Tuesday, July 2, 2024

Avoiding the sass by baking

Sick kids are the worst... mostly because all you want to do is take away the ick but you can't... Poor Nicholas was sent home from school with a nasty fever that turned into the stomach yuck. We were supposed to head to Wisconsin for the weekend and a funeral - but that was off the table. Andy ended up going by himself on Sunday for the service - the kids and I hunkered down at home. Nicholas was finally feeling better, obviously but the sass he was handing out. I decided to escape the living room of crazy for the kitchen to bake something! French Toast Bagels. When I saw this recipe online - I decided it was a must bake. I had the cinnamon chips but not the maple flavoring, but that's fine with me - I like cinnamon more than maple. This recipe was easy and quick. The boiling took the longest - but I turned on music - loud and ignored the chaos. These bagels are amazing. Even Mr. Stomach Issues loved them and asked for more - clearly he's feeling better. Even plain, not toasted, simple - delicious! Andy came home and grabbed one too - also deemed them amazing. Now... how do we add the cinnamon crunchies on top to make it even MORE like a Cinnamon Crunch bagel?

French Toast Bagel
2 cups warm water (105°F -113°F)
1 1/2 tbsp dry active yeast
1/4 cup + 1 tbsp brown sugar packed & divided
1 tsp maple flavoring
4 1/2 – 5 cups bread flour
2 tsp salt
1 1/2 cups cinnamon chips
1 egg
1 tbsp milk
1 tbsp granulated sugar
1/2 tsp vanilla

In a small bowl, combine warm water, dry active yeast, and brown sugar. Stir and set aside.
In a large bowl or the bowl of a stand mixer, mix together 4 1/2 cups of bread flour, 1/4 cup brown sugar, salt, and cinnamon chips.
Add the foamy and bubbly yeast mixture to the dry ingredients along with the maple flavoring. If your yeast isn’t bubbly and foamy, your yeast isn’t activated (It could be that your water was too cold, too hot or your yeast is old).
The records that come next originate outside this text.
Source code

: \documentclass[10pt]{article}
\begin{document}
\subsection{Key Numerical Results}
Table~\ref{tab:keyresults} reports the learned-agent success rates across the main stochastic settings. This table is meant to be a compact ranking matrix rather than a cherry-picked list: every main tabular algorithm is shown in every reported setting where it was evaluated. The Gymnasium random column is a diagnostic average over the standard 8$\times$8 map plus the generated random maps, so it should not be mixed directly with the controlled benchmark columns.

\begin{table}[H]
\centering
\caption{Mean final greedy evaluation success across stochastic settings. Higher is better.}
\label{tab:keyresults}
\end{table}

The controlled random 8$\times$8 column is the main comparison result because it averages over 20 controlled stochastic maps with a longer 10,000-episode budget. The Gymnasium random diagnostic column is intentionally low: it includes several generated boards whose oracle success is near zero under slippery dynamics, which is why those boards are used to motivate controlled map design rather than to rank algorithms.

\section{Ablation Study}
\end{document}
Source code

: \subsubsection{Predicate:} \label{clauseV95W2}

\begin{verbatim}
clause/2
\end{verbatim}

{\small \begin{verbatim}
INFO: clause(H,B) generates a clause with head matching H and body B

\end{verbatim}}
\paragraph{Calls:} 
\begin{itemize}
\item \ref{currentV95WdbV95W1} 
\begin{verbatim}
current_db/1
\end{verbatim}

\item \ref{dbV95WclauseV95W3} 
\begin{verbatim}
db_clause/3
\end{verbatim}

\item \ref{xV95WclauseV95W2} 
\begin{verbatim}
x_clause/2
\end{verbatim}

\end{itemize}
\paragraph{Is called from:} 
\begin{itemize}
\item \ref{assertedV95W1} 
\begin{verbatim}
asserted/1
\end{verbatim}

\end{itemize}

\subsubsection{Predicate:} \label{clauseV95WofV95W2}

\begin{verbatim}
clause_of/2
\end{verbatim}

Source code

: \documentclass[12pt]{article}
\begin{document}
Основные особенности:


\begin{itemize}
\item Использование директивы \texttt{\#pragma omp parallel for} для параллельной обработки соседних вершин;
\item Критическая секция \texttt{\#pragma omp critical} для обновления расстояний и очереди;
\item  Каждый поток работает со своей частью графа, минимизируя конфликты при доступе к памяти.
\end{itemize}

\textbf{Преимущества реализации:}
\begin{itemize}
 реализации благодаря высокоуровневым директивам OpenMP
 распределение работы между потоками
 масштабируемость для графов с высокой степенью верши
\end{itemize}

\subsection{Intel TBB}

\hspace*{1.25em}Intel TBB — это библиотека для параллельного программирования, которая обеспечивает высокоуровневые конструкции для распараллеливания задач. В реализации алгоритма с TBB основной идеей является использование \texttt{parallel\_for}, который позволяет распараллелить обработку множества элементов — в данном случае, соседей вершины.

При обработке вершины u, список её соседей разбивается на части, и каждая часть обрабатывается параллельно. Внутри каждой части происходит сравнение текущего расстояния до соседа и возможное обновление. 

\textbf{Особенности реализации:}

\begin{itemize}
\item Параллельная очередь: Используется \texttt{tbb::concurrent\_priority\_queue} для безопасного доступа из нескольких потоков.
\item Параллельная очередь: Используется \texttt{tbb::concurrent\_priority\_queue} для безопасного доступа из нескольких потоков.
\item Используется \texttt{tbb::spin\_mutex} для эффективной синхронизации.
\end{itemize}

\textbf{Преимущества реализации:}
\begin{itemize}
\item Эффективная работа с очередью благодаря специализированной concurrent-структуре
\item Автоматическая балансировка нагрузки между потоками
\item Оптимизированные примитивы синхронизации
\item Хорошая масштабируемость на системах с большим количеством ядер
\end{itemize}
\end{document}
Throw that out and try again if it isn’t bubbly and foamy.
Using a Stand Mixer Attach the dough hook and knead for 10 minutes, adding up to 1/2 cup of extra flour to maintain a soft, workable dough.
By Hand: Stir the dry ingredients into the yeast mixture until a shaggy dough forms. Transfer the dough onto a clean surface and knead by hand for 10 minutes. Add extra flour as needed. Knead by pushing, turning, and folding the dough repeatedly.
After kneading, let the dough rest for 5 minutes.
Use a sharp knife or bench scraper to divide the dough into 8 equal pieces (cut the dough in half, then each half in half again, and then once more).
Form each piece of dough into a tight ball. Press your thumb into the center of each ball, squeezing and rotating the dough around your thumb to create the bagel shape. Place on a parchment or silicone-lined 3/4 cookie sheet.
Cover the cookie sheet with plastic wrap and allow the bagels to rise for 20 minutes.
Set the oven to 425°F after the bagels have risen for 20 minutes.
In a large pot, bring about 4 inches of water to a rolling boil.
While the water is coming to a boil, make the egg wash by whisking together the egg, milk, granulated sugar and vanilla. Set aside.
Carefully drop the risen bagels into the water, doing so in batches if necessary. Boil each bagel for 1 minute, flip, then boil for another minute. Use a slotted spoon or spider strainer to remove the bagels and place them back on the cookie sheet.
After the bagels have been boiled, brush each bagel with the egg wash mixture.
Bake the bagels in the preheated oven for 15-17 minutes, or until golden brown.
Let the bagels cool for 10 minutes before cutting. Serve and enjoy!
Store the bagels in a zip-top bag at room temperature for up to 3 days.